»»

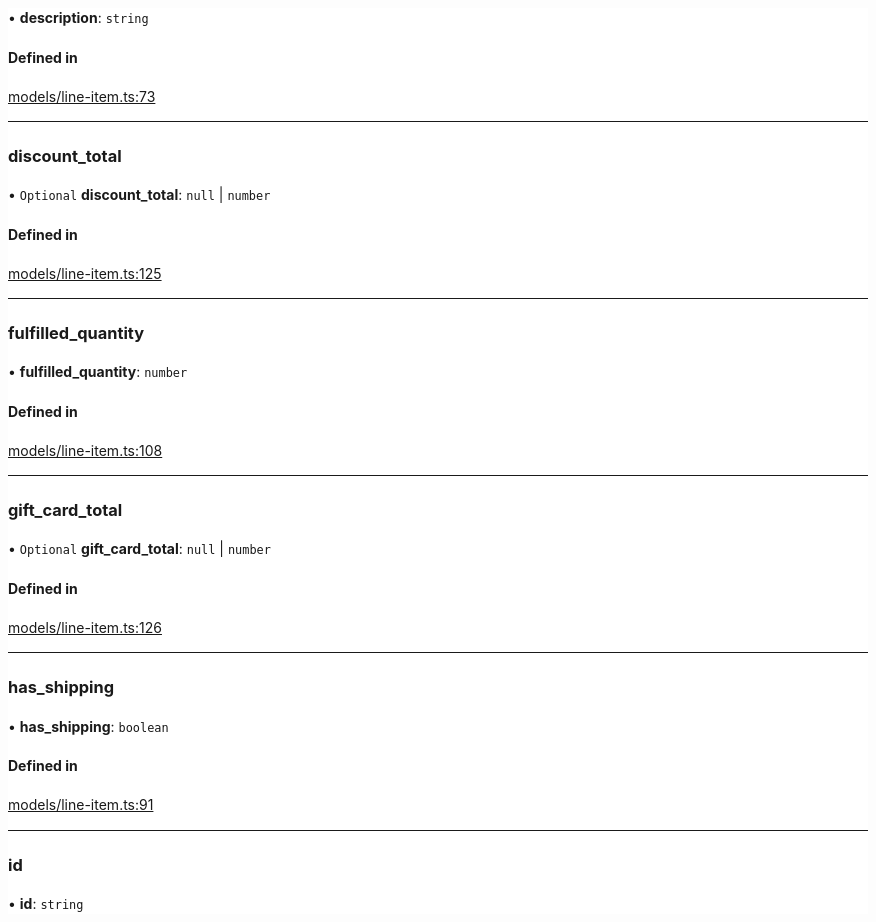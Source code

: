 • **description**: `string`

#### Defined in

[models/line-item.ts:73](https://github.com/srindom/medusa/blob/c66e9080/packages/medusa/src/models/line-item.ts#L73)

___

### discount\_total

• `Optional` **discount\_total**: ``null`` \| `number`

#### Defined in

[models/line-item.ts:125](https://github.com/srindom/medusa/blob/c66e9080/packages/medusa/src/models/line-item.ts#L125)

___

### fulfilled\_quantity

• **fulfilled\_quantity**: `number`

#### Defined in

[models/line-item.ts:108](https://github.com/srindom/medusa/blob/c66e9080/packages/medusa/src/models/line-item.ts#L108)

___

### gift\_card\_total

• `Optional` **gift\_card\_total**: ``null`` \| `number`

#### Defined in

[models/line-item.ts:126](https://github.com/srindom/medusa/blob/c66e9080/packages/medusa/src/models/line-item.ts#L126)

___

### has\_shipping

• **has\_shipping**: `boolean`

#### Defined in

[models/line-item.ts:91](https://github.com/srindom/medusa/blob/c66e9080/packages/medusa/src/models/line-item.ts#L91)

___

### id

• **id**: `string`
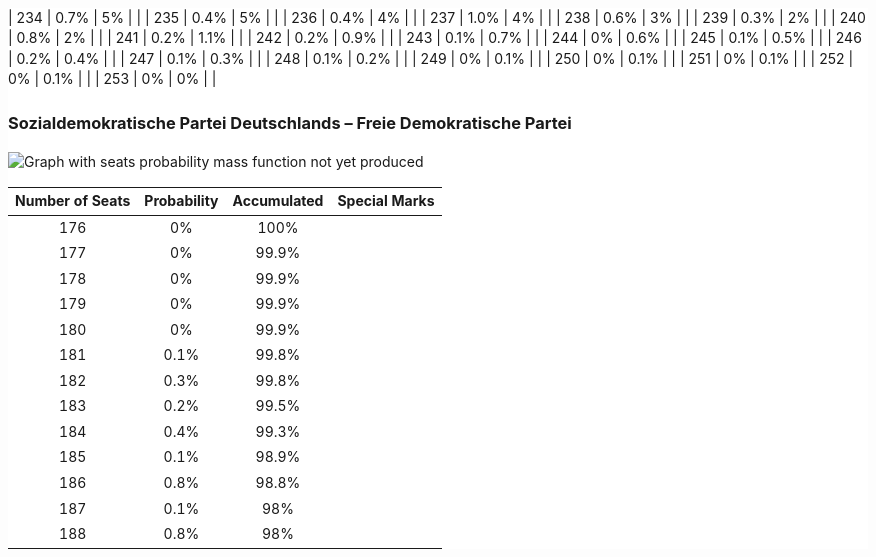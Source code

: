 | 234 | 0.7% | 5% |  |
| 235 | 0.4% | 5% |  |
| 236 | 0.4% | 4% |  |
| 237 | 1.0% | 4% |  |
| 238 | 0.6% | 3% |  |
| 239 | 0.3% | 2% |  |
| 240 | 0.8% | 2% |  |
| 241 | 0.2% | 1.1% |  |
| 242 | 0.2% | 0.9% |  |
| 243 | 0.1% | 0.7% |  |
| 244 | 0% | 0.6% |  |
| 245 | 0.1% | 0.5% |  |
| 246 | 0.2% | 0.4% |  |
| 247 | 0.1% | 0.3% |  |
| 248 | 0.1% | 0.2% |  |
| 249 | 0% | 0.1% |  |
| 250 | 0% | 0.1% |  |
| 251 | 0% | 0.1% |  |
| 252 | 0% | 0.1% |  |
| 253 | 0% | 0% |  |

### Sozialdemokratische Partei Deutschlands – Freie Demokratische Partei

![Graph with seats probability mass function not yet produced](2018-03-21-GMS-coalitions-seats-pmf-spd–fdp.png "Seats Probability Mass Function")

| Number of Seats | Probability | Accumulated | Special Marks |
|:---------------:|:-----------:|:-----------:|:-------------:|
| 176 | 0% | 100% |  |
| 177 | 0% | 99.9% |  |
| 178 | 0% | 99.9% |  |
| 179 | 0% | 99.9% |  |
| 180 | 0% | 99.9% |  |
| 181 | 0.1% | 99.8% |  |
| 182 | 0.3% | 99.8% |  |
| 183 | 0.2% | 99.5% |  |
| 184 | 0.4% | 99.3% |  |
| 185 | 0.1% | 98.9% |  |
| 186 | 0.8% | 98.8% |  |
| 187 | 0.1% | 98% |  |
| 188 | 0.8% | 98% |  |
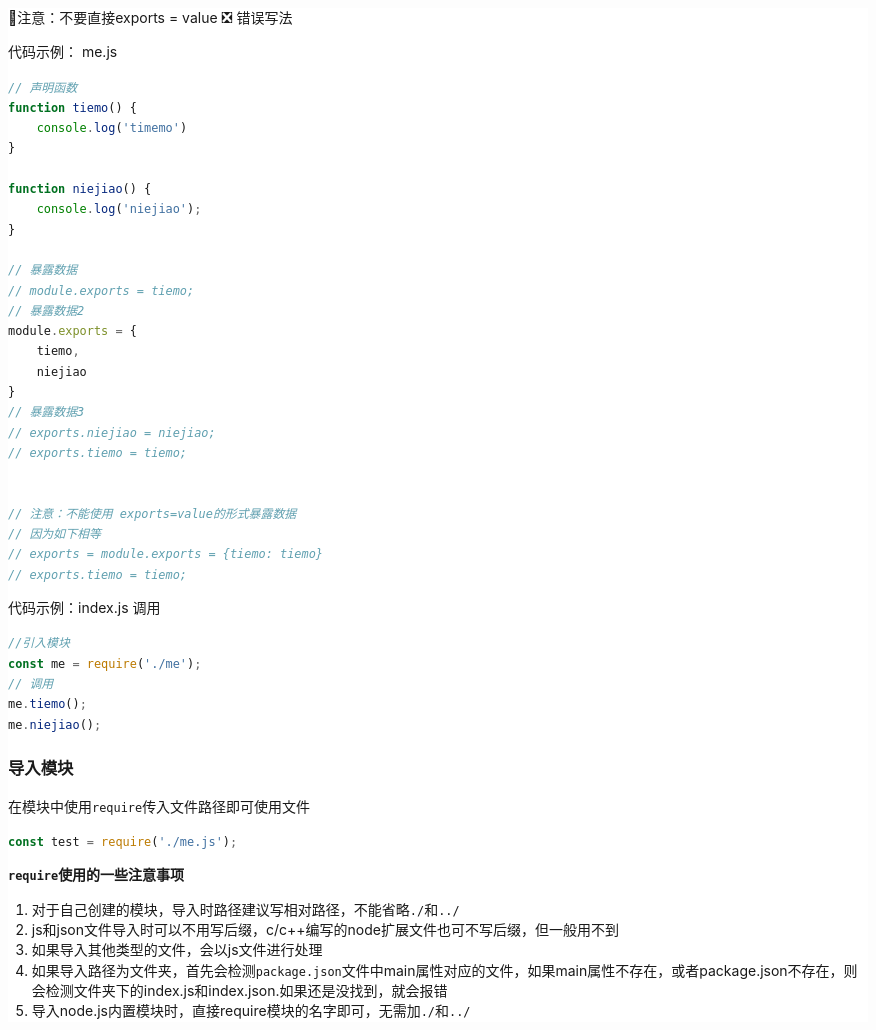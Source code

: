📢注意：不要直接exports = value ❎ 错误写法

代码示例： me.js
```javascript
// 声明函数
function tiemo() {
    console.log('timemo')
}

function niejiao() {
    console.log('niejiao');
}

// 暴露数据
// module.exports = tiemo;
// 暴露数据2
module.exports = {
    tiemo,
    niejiao
}
// 暴露数据3
// exports.niejiao = niejiao;
// exports.tiemo = tiemo;


// 注意：不能使用 exports=value的形式暴露数据
// 因为如下相等
// exports = module.exports = {tiemo: tiemo}
// exports.tiemo = tiemo;

```

代码示例：index.js 调用
```javascript
//引入模块
const me = require('./me');
// 调用
me.tiemo();
me.niejiao();
```
### 导入模块
在模块中使用`require`传入文件路径即可使用文件
```javascript
const test = require('./me.js');
```
**`require`使用的一些注意事项**
1. 对于自己创建的模块，导入时路径建议写相对路径，不能省略`./`和`../`
2. js和json文件导入时可以不用写后缀，c/c++编写的node扩展文件也可不写后缀，但一般用不到
3. 如果导入其他类型的文件，会以js文件进行处理
4. 如果导入路径为文件夹，首先会检测`package.json`文件中main属性对应的文件，如果main属性不存在，或者package.json不存在，则会检测文件夹下的index.js和index.json.如果还是没找到，就会报错
5. 导入node.js内置模块时，直接require模块的名字即可，无需加`./`和`../`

««

- [TASK DIRECTIONS]
Pictures are not part of the copy; transcribe the rest of the data verbatim.

- [YOUR RESPONSE]
Source code

: • **description**: `string`

#### Defined in

[models/line-item.ts:73](https://github.com/srindom/medusa/blob/c66e9080/packages/medusa/src/models/line-item.ts#L73)

___

### discount\_total

• `Optional` **discount\_total**: ``null`` \| `number`

#### Defined in

[models/line-item.ts:125](https://github.com/srindom/medusa/blob/c66e9080/packages/medusa/src/models/line-item.ts#L125)

___

### fulfilled\_quantity

• **fulfilled\_quantity**: `number`

#### Defined in

[models/line-item.ts:108](https://github.com/srindom/medusa/blob/c66e9080/packages/medusa/src/models/line-item.ts#L108)

___

### gift\_card\_total

• `Optional` **gift\_card\_total**: ``null`` \| `number`

#### Defined in

[models/line-item.ts:126](https://github.com/srindom/medusa/blob/c66e9080/packages/medusa/src/models/line-item.ts#L126)

___

### has\_shipping

• **has\_shipping**: `boolean`

#### Defined in

[models/line-item.ts:91](https://github.com/srindom/medusa/blob/c66e9080/packages/medusa/src/models/line-item.ts#L91)

___

### id

• **id**: `string`
Source code

: | 234 | 0.7% | 5% |  |
| 235 | 0.4% | 5% |  |
| 236 | 0.4% | 4% |  |
| 237 | 1.0% | 4% |  |
| 238 | 0.6% | 3% |  |
| 239 | 0.3% | 2% |  |
| 240 | 0.8% | 2% |  |
| 241 | 0.2% | 1.1% |  |
| 242 | 0.2% | 0.9% |  |
| 243 | 0.1% | 0.7% |  |
| 244 | 0% | 0.6% |  |
| 245 | 0.1% | 0.5% |  |
| 246 | 0.2% | 0.4% |  |
| 247 | 0.1% | 0.3% |  |
| 248 | 0.1% | 0.2% |  |
| 249 | 0% | 0.1% |  |
| 250 | 0% | 0.1% |  |
| 251 | 0% | 0.1% |  |
| 252 | 0% | 0.1% |  |
| 253 | 0% | 0% |  |

### Sozialdemokratische Partei Deutschlands – Freie Demokratische Partei

![Graph with seats probability mass function not yet produced](2018-03-21-GMS-coalitions-seats-pmf-spd–fdp.png "Seats Probability Mass Function")

| Number of Seats | Probability | Accumulated | Special Marks |
|:---------------:|:-----------:|:-----------:|:-------------:|
| 176 | 0% | 100% |  |
| 177 | 0% | 99.9% |  |
| 178 | 0% | 99.9% |  |
| 179 | 0% | 99.9% |  |
| 180 | 0% | 99.9% |  |
| 181 | 0.1% | 99.8% |  |
| 182 | 0.3% | 99.8% |  |
| 183 | 0.2% | 99.5% |  |
| 184 | 0.4% | 99.3% |  |
| 185 | 0.1% | 98.9% |  |
| 186 | 0.8% | 98.8% |  |
| 187 | 0.1% | 98% |  |
| 188 | 0.8% | 98% |  |
Source code

:📢注意：不要直接exports = value ❎ 错误写法

代码示例： me.js
```javascript
// 声明函数
function tiemo() {
    console.log('timemo')
}

function niejiao() {
    console.log('niejiao');
}

// 暴露数据
// module.exports = tiemo;
// 暴露数据2
module.exports = {
    tiemo,
    niejiao
}
// 暴露数据3
// exports.niejiao = niejiao;
// exports.tiemo = tiemo;


// 注意：不能使用 exports=value的形式暴露数据
// 因为如下相等
// exports = module.exports = {tiemo: tiemo}
// exports.tiemo = tiemo;

```

代码示例：index.js 调用
```javascript
//引入模块
const me = require('./me');
// 调用
me.tiemo();
me.niejiao();
```
### 导入模块
在模块中使用`require`传入文件路径即可使用文件
```javascript
const test = require('./me.js');
```
**`require`使用的一些注意事项**
1. 对于自己创建的模块，导入时路径建议写相对路径，不能省略`./`和`../`
2. js和json文件导入时可以不用写后缀，c/c++编写的node扩展文件也可不写后缀，但一般用不到
3. 如果导入其他类型的文件，会以js文件进行处理
4. 如果导入路径为文件夹，首先会检测`package.json`文件中main属性对应的文件，如果main属性不存在，或者package.json不存在，则会检测文件夹下的index.js和index.json.如果还是没找到，就会报错
5. 导入node.js内置模块时，直接require模块的名字即可，无需加`./`和`../`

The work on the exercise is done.